YOUR ASSIGNMENT =
Copy each line from the records below in which the word "Microsoft" is found.

........

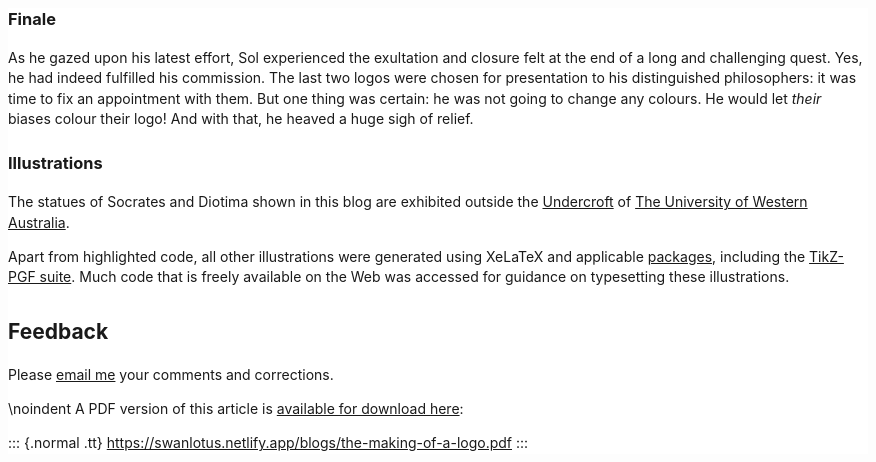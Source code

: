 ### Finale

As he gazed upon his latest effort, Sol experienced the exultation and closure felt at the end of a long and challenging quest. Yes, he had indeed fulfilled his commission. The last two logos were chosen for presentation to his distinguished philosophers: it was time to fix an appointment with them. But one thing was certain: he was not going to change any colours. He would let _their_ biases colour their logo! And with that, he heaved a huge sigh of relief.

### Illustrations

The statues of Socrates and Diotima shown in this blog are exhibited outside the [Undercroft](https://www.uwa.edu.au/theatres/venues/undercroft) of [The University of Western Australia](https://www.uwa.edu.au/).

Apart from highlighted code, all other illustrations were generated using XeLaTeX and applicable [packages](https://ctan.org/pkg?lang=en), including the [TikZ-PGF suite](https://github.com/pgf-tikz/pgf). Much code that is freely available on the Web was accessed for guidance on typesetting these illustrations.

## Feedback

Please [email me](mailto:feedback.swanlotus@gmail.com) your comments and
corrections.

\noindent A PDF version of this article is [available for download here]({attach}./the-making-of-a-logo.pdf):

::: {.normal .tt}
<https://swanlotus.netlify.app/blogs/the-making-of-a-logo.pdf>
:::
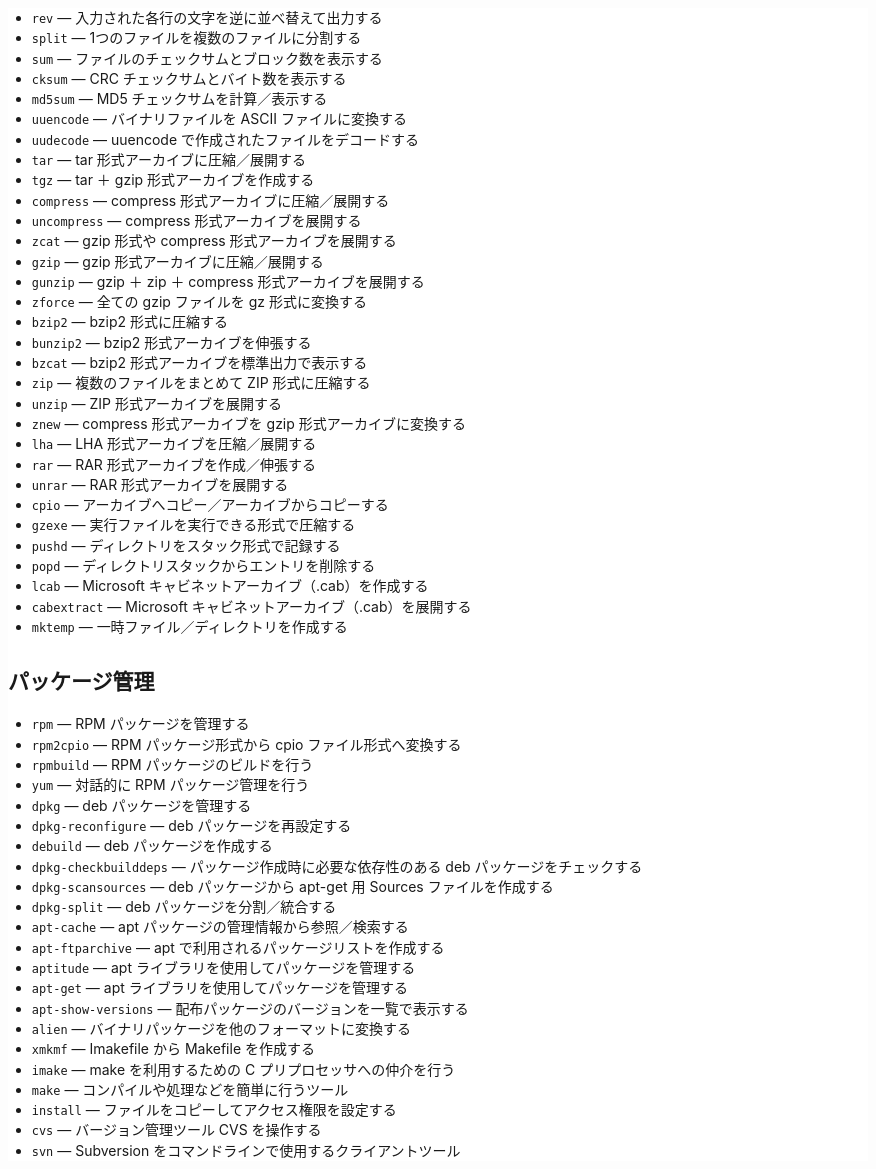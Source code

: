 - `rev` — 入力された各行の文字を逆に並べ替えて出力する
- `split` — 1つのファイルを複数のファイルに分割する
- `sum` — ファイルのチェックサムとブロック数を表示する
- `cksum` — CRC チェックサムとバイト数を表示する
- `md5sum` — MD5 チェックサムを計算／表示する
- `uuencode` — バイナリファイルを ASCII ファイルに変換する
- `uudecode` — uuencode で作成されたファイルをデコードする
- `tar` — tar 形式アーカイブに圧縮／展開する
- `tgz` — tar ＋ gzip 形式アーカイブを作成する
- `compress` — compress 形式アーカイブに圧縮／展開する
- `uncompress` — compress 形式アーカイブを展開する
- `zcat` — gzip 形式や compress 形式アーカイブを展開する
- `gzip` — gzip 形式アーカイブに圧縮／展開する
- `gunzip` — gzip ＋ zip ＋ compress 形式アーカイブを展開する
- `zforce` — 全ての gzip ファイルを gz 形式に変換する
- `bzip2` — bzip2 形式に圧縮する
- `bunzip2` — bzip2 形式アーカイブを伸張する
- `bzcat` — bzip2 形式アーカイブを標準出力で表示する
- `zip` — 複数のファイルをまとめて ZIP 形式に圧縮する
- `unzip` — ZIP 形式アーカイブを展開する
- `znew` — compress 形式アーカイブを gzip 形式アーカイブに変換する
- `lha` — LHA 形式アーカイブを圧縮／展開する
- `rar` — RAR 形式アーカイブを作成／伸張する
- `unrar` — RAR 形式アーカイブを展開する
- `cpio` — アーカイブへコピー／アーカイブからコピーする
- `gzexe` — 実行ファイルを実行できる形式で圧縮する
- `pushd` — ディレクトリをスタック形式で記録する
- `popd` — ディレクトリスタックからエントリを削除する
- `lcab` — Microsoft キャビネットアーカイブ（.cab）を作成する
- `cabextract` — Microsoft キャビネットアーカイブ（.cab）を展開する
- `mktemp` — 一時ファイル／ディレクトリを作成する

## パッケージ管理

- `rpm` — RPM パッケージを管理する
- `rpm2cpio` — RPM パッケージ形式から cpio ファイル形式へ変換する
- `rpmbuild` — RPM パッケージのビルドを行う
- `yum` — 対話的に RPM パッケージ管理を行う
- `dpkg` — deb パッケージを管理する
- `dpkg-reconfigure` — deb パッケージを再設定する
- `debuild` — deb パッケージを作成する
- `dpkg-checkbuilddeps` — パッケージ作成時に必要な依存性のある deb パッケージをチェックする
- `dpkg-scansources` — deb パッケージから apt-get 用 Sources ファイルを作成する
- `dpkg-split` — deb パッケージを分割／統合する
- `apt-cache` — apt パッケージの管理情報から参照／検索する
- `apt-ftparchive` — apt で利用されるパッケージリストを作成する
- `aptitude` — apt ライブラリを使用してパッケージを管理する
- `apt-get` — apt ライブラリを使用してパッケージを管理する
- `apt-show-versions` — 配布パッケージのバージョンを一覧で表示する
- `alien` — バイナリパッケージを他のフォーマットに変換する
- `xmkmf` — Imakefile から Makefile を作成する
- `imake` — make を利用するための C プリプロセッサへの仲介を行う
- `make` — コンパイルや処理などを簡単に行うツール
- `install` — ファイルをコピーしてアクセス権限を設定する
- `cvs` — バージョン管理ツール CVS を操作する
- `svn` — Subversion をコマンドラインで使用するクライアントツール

........

TASK OUTPUT =
- `lcab` — Microsoft キャビネットアーカイブ（.cab）を作成する
- `cabextract` — Microsoft キャビネットアーカイブ（.cab）を展開する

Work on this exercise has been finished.